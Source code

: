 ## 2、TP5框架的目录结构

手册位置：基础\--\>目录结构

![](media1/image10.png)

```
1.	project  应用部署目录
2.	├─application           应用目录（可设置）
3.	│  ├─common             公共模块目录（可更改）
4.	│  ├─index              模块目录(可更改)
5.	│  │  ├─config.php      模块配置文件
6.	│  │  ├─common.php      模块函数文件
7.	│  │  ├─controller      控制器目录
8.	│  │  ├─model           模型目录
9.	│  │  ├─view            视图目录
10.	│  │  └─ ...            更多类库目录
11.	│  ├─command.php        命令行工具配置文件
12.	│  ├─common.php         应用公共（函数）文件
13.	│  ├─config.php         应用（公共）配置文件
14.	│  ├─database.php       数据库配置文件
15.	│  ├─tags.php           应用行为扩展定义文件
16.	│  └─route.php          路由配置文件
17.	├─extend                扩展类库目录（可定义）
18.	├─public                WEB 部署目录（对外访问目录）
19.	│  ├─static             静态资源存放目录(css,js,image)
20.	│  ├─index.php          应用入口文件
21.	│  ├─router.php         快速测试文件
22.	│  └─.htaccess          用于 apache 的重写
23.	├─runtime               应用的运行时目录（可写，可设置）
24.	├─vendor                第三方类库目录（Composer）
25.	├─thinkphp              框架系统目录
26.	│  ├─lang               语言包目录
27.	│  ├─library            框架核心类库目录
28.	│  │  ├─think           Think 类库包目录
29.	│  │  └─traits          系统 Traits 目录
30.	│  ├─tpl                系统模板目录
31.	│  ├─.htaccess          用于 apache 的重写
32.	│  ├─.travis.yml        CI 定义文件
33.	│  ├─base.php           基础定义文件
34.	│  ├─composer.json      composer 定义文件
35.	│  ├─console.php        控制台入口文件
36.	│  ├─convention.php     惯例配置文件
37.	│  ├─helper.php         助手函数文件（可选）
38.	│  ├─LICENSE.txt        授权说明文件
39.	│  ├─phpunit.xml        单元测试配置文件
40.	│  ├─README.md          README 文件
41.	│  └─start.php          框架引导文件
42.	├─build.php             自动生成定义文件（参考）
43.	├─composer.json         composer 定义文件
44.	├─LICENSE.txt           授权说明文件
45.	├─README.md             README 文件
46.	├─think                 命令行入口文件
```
__________
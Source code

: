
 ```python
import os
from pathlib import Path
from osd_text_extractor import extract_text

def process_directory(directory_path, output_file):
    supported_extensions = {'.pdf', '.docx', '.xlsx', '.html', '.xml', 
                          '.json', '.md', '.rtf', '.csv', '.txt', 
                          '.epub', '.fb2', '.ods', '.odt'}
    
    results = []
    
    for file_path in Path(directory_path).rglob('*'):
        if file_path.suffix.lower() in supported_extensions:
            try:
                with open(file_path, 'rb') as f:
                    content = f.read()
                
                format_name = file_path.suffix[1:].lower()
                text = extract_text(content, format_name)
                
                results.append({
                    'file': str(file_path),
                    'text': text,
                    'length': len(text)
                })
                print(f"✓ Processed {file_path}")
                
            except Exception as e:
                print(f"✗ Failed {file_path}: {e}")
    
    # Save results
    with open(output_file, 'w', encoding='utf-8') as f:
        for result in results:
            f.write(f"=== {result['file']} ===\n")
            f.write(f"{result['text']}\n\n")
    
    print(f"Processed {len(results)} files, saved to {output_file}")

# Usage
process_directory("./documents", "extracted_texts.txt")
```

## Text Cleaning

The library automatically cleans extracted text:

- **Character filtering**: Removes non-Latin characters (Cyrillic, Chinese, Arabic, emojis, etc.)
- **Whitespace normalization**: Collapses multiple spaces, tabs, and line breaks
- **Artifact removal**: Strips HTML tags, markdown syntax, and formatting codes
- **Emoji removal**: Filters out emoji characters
__________
Task requirements - Every line with the string "library" in the material should be returned.

Task result -
27.	│  ├─library            框架核心类库目录
The library automatically cleans extracted text:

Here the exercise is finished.